Belum Ada Instruksi Kejagung, Eksekusi Mati Sugik Terhambat

Senin, 25 November 2019 - 09:05 WIB
Belum Ada Instruksi Kejagung, Eksekusi Mati Sugik Terhambat
Belum Ada Instruksi Kejagung, Eksekusi Mati Sugik Terhambat
A A A
SURABAYA - Meski berkekuatan hukum tetap, eksekusi mati terhadap Sugianto alias Sugik belum bisa dilaksanakan. Kejati Jatim menunggu instruksi dari Kejaksaan Agung (Kejagung) perihal pelaksanaan eksekusi pembunuh satu keluarga di Jojoran Surabaya itu.

Sebelumnya, Sugik sudah berupaya agar lolos dari hukuman mati dengan mengajukan Peninjauan Kembali (PK).

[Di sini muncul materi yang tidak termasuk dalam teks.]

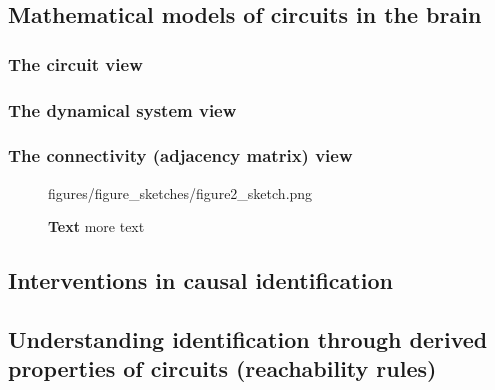 
\subsection{Mathematical models of circuits in the brain}

\subsubsection{The circuit view}
\subsubsection{The dynamical system view}
\subsubsection{The connectivity (adjacency matrix) view}

\begin{figure}[ht]
	\centering
	 \begin{overpic}[width=.6\textwidth]{figures/figure_sketches/figure2_sketch.png}
	  \end{overpic}
    \caption{\textbf{Text} more text}
    \label{fig:methods} %
 \end{figure}

\subsection{Interventions in causal identification}

\subsection{Understanding identification through derived properties of circuits (reachability rules)}
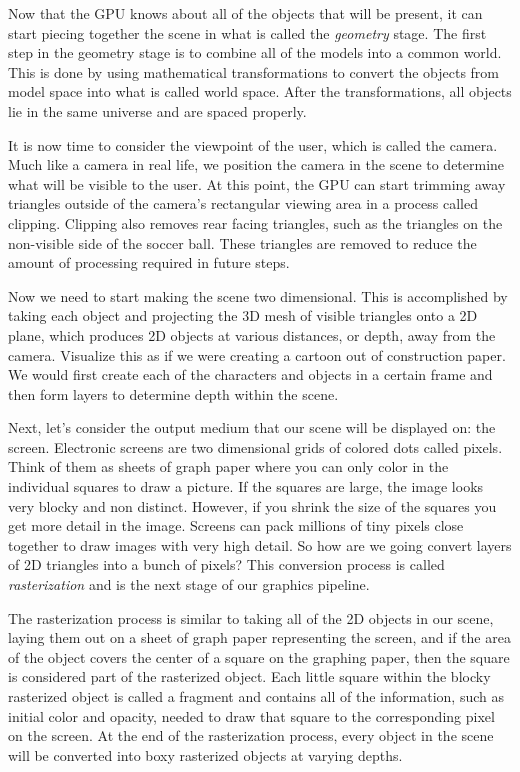 \documentclass[12pt] {article}
\begin{document}
Now that the GPU knows about all of the objects that will be present, it can start piecing together the scene in what is called the \emph{geometry} stage. The first step in the geometry stage is to combine all of the models into a common world. This is done by using mathematical transformations to convert the objects from model space into what is called world space. After the transformations, all objects lie in the same universe and are spaced properly. 


It is now time to consider the viewpoint of the user, which is called the camera. Much like a camera in real life, we position the camera in the scene to determine what will be visible to the user. At this point, the GPU can start trimming away triangles outside of the camera's rectangular viewing area in a process called clipping. Clipping also removes rear facing triangles, such as the triangles on the non-visible side of the soccer ball. These triangles are removed to reduce the amount of processing required in future steps.

Now we need to start making the scene two dimensional. This is accomplished by taking each object and projecting the 3D mesh of visible triangles onto a 2D plane, which produces 2D objects at various distances, or depth, away from the camera. Visualize this as if we were creating a cartoon out of construction paper. We would first create each of the characters and objects in a certain frame and then form layers to determine depth within the scene. 


Next, let's consider the output medium that our scene will be displayed on: the screen. Electronic screens are two dimensional grids of colored dots called pixels. Think of them as sheets of graph paper where you can only color in the individual squares to draw a picture. If the squares are large, the image looks very blocky and non distinct. However, if you shrink the size of the squares you get more detail in the image. Screens can pack millions of tiny pixels close together to draw images with very high detail. So how are we going convert layers of 2D triangles into a bunch of pixels? This conversion process is called \emph{rasterization} and is the next stage of our graphics pipeline.

The rasterization process is similar to taking all of the 2D objects in our scene, laying them out on a sheet of graph paper representing the screen, and if the area of the object covers the center of a square on the graphing paper, then the square is considered part of the rasterized object. Each little square within the blocky rasterized object is called a fragment and contains all of the information, such as initial color and opacity, needed to draw that square to the corresponding pixel on the screen. At the end of the rasterization process, every object in the scene will be converted into boxy rasterized objects at varying depths.
\end{document}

Namun PK itu ditolak oleh Mahkamah Agung (MA). Sugik juga mengajukan Grasi yang juga ditolak Presiden Joko Widodo pada 2016 lalu.

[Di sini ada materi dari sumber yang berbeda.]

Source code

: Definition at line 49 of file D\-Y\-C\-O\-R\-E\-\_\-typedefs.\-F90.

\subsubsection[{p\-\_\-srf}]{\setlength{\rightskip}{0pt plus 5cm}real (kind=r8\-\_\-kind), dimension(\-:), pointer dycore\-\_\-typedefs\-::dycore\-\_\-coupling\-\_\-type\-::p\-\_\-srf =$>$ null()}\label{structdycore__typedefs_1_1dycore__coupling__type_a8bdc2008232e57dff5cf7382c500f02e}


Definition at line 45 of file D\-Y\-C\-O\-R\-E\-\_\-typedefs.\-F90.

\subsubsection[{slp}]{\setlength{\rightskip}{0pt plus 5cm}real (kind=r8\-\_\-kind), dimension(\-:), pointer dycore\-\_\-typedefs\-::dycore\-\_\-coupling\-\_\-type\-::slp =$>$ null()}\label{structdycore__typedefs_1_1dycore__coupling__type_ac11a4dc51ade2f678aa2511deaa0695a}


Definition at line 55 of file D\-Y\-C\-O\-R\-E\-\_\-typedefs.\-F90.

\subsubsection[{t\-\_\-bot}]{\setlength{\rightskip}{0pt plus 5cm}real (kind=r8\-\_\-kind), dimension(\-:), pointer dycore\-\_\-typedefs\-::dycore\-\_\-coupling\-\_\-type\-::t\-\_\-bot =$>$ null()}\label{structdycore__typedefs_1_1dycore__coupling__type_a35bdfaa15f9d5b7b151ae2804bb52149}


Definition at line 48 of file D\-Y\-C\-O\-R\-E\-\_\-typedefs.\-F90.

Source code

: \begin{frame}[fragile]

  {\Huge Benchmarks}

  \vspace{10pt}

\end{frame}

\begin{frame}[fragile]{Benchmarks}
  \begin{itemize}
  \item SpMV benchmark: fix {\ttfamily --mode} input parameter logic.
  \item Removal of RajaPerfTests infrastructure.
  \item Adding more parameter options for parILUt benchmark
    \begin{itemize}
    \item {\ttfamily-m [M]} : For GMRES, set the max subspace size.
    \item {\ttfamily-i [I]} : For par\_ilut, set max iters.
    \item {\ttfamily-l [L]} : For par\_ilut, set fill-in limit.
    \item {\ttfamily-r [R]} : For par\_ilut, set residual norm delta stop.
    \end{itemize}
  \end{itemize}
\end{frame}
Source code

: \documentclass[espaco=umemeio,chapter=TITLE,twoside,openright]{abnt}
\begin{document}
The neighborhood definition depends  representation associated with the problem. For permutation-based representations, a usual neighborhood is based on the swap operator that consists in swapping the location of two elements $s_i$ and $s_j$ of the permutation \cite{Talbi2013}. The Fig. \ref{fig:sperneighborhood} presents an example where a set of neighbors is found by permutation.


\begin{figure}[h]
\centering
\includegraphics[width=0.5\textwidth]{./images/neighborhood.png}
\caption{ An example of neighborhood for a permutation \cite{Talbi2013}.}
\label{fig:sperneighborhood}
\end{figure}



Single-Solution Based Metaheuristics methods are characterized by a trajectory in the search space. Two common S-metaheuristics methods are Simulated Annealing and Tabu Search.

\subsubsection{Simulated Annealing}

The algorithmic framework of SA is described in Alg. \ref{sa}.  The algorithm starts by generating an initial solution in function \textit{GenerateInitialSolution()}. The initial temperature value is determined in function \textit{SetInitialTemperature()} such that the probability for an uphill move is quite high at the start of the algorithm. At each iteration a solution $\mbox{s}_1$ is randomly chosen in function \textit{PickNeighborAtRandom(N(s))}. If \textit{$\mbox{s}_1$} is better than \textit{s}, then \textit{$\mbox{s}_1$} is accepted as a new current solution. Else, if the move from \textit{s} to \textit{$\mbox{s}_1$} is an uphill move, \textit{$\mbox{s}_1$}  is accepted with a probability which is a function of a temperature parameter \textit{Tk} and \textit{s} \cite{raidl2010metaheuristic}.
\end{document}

"Sampai saat ini kami belum mendapat instruksi eksekusi terpidana mati dari Kejagung," kata Asisten Tindak Pidana Umum (Aspidum) Kejati Jatim, Herry Ahmad Pribadi, Senin (25/11/2019).

Meski begitu, Herry masih mendata hak-hak apa saja dari terpidana mati yang belum dipenuhi. Semisal pengurangan masa hukuman atau grasi, maupun PK atau peninjauan kembali yang diajukan terpidana.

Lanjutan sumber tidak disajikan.